Gravitational force = $\frac{GmM}{r^2}$
Centrifugal force = $m\omega^2r$

Solve for M.

$\frac{GmM}{r^2} = m\omega^2r$
$\frac{GM}{r^2} = \omega^2r$
$GM = \omega^2r^3$
$M = \frac{\omega^2r^3}{G}$

 

[Orodruin]

So you agree that if the radius and velocity remain constant, that the size of the mass increasing will increase the force though, right?

Yes, but so will the force of gravity, which is also proportional to the mass. What is constant is he gravitational acceleration and the centripetal acceleration, not the gravitational force or the centripetal force. You cannot just make an assumption and then stubbornly claim that it is correct when it is in contradiction to experimental observations. Physics is an empirical science, not philosophy.

Thread closed.

 

[Janus]

Hi, thank you also.

According to Newton's second law the centripetal force can be expressed as

Fc = m ac

= m v2 / r

Are you saying that the centrifugal force is not derived from the same equation and centripetal force? Or are you saying that the result of centrifugal force is not the actual acceleration multiplier on the mass? I get that F has the mass/acceleration mixed in, but even "mass" has mass/acceleration mixed in because the "mass" is a result of gravity on the mass. Gravity is a constant so they use that constant to form weights. I am saying the energy expressed in this equation is a rate of energy transfer. Newtons are really a rate of energy transfer, but it has to have time or distance for it to express the rate.

So far this is what I think, centrifugal force is on mass, so it isn't "independent" of mass. Centrifugal force expresses the acceleration on the weight in Newtons. Gravity force is expressed as weight in Newtons as 143 N. Since I am expressing gravity this way, I expressed centrifugal force the same way. Both my equations are expressing the effects of acceleration as force, no?

I am saying that when comparing the two, you have to stick to acceleration or force in both cases. I don't know where you got that 143 N figure from, as gravitational force would vary from object to object and does depend on mass. The 143 N force you give would be the gravitational force acting on a ~14.56 kg mass sitting on the surface of the Earth, but an object with a different mass would experience a different gravitational force. When we measure the weight of something we are actually measuring the gravitational force acting on it.

Gravitational force between two masses is
F_g = \frac{GMm}{d^2}

Where G is the universal gravitational constant
M and m are the masses involved
d is the distance between the centers of the masses.

If M is the mass of the Earth, then GM has the value of 3.987x10^14 m³/s²
this is sometimes expressed as \mu

Since F=ma and ergo a=F/m

The acceleration due to gravity is
F_g/m
or
A_g = \frac{\mu}{d^2}

which depends of the distance from the center of the Earth where it is measured.

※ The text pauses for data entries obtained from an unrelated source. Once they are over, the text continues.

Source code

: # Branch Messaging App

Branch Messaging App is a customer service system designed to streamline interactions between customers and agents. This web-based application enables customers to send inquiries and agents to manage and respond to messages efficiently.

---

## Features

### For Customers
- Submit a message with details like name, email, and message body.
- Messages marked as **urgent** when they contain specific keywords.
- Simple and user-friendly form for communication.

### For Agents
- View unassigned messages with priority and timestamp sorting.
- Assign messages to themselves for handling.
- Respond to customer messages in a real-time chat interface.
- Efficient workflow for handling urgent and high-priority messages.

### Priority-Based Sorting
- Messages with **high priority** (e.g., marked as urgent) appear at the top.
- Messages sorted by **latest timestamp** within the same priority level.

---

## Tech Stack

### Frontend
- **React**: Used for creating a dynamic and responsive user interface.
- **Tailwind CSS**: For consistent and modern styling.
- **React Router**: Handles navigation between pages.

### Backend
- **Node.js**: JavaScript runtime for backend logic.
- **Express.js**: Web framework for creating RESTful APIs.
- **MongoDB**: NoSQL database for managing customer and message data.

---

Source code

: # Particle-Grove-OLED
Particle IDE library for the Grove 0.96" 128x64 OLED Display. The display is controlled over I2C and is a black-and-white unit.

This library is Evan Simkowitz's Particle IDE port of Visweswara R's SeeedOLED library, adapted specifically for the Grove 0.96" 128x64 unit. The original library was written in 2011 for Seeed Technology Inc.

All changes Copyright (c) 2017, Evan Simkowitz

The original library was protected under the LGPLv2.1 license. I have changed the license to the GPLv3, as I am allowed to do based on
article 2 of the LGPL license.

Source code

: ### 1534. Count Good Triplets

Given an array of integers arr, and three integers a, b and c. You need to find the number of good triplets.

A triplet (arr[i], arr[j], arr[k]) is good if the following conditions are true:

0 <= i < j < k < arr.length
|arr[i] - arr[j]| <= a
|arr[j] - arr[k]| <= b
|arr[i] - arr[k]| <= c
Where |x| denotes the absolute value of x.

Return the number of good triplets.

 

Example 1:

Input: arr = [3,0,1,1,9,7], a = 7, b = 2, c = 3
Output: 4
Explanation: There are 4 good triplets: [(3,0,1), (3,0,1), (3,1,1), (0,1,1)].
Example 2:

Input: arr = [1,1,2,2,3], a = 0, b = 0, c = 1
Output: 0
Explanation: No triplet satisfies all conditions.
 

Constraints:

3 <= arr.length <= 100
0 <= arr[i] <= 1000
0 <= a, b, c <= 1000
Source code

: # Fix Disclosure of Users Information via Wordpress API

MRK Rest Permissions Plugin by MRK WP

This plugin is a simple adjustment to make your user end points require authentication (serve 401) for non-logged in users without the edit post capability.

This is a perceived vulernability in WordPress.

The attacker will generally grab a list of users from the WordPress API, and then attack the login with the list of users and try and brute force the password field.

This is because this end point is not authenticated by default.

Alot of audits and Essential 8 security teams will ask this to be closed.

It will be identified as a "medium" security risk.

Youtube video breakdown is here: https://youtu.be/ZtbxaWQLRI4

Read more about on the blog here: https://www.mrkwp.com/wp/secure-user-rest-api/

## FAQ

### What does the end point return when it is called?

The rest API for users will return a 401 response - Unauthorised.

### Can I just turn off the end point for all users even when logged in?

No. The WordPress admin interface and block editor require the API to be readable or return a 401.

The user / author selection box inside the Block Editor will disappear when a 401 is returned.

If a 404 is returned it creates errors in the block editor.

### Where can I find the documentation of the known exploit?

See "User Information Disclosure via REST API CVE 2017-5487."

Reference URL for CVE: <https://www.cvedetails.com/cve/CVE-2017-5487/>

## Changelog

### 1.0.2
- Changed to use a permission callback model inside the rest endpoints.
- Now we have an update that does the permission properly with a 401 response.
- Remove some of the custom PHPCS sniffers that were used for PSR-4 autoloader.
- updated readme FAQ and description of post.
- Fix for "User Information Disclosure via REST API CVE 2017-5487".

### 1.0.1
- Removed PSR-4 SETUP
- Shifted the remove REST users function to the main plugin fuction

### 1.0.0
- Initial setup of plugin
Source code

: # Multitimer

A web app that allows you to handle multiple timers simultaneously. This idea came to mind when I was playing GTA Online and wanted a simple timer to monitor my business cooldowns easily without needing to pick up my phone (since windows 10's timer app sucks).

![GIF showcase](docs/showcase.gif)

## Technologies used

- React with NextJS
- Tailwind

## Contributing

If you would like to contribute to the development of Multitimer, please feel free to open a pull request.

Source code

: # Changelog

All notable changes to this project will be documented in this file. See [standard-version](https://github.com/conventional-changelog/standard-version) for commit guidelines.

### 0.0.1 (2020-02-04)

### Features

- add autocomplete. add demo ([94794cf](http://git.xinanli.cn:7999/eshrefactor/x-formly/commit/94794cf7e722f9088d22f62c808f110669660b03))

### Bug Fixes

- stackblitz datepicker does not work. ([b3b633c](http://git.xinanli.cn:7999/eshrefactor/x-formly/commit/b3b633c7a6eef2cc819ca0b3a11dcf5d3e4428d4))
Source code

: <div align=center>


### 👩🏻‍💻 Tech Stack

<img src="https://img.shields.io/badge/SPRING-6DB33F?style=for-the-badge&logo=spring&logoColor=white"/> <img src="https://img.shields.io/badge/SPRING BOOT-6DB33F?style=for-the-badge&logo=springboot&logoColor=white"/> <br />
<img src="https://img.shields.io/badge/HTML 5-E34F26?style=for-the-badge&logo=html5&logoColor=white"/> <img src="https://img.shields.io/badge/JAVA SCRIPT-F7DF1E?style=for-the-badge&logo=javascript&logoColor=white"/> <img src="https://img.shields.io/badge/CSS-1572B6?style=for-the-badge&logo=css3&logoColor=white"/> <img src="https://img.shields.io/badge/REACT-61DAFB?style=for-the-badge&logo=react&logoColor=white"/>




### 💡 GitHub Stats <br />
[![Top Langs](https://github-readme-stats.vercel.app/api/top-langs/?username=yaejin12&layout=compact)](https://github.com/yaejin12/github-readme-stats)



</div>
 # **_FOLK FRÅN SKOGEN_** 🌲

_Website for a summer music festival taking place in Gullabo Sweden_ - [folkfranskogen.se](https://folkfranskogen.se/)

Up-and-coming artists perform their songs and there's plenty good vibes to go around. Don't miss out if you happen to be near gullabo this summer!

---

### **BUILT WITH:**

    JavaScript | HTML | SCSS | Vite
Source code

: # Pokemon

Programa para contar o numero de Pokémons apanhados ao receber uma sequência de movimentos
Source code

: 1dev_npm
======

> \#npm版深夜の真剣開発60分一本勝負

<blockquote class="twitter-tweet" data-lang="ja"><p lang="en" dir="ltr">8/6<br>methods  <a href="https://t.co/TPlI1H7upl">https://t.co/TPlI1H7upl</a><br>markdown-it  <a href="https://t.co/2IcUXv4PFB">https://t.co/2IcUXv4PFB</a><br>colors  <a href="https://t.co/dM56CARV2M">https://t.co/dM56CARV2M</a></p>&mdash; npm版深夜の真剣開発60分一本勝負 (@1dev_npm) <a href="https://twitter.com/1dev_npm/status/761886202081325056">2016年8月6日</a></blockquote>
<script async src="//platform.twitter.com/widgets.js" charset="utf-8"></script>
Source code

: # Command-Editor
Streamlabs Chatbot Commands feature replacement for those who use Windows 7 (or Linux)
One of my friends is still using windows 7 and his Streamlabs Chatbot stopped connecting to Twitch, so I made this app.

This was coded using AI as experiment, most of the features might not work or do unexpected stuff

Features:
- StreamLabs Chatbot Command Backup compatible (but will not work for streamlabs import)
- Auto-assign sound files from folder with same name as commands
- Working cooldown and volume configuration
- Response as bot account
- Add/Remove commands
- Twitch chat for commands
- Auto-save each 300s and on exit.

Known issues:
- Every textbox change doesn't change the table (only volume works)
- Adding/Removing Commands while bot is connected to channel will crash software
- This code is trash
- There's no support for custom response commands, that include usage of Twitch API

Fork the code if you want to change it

Using the figure for the radius of the Earth you gave, this gives an answer of 9.82 m/sec² this holds for any mass near the surface of the Earth.

As you already noted, centripetal force can be found by

F_c = v^2m/r

And as above centripetal acceleration is

A_c = v^2/r

Which again holds for any mass.

So there is no critical mass for an object resting the surface of the Earth for which the centripetal force needed to hold object on the surface against the spin of the Earth exceeds the force of gravity acting on it. The centripetal force does increase with mass, but so does the gravitational force (weight).

And as I pointed out earlier, the gravitational acceleration far exceeds the required centripetal acceleration.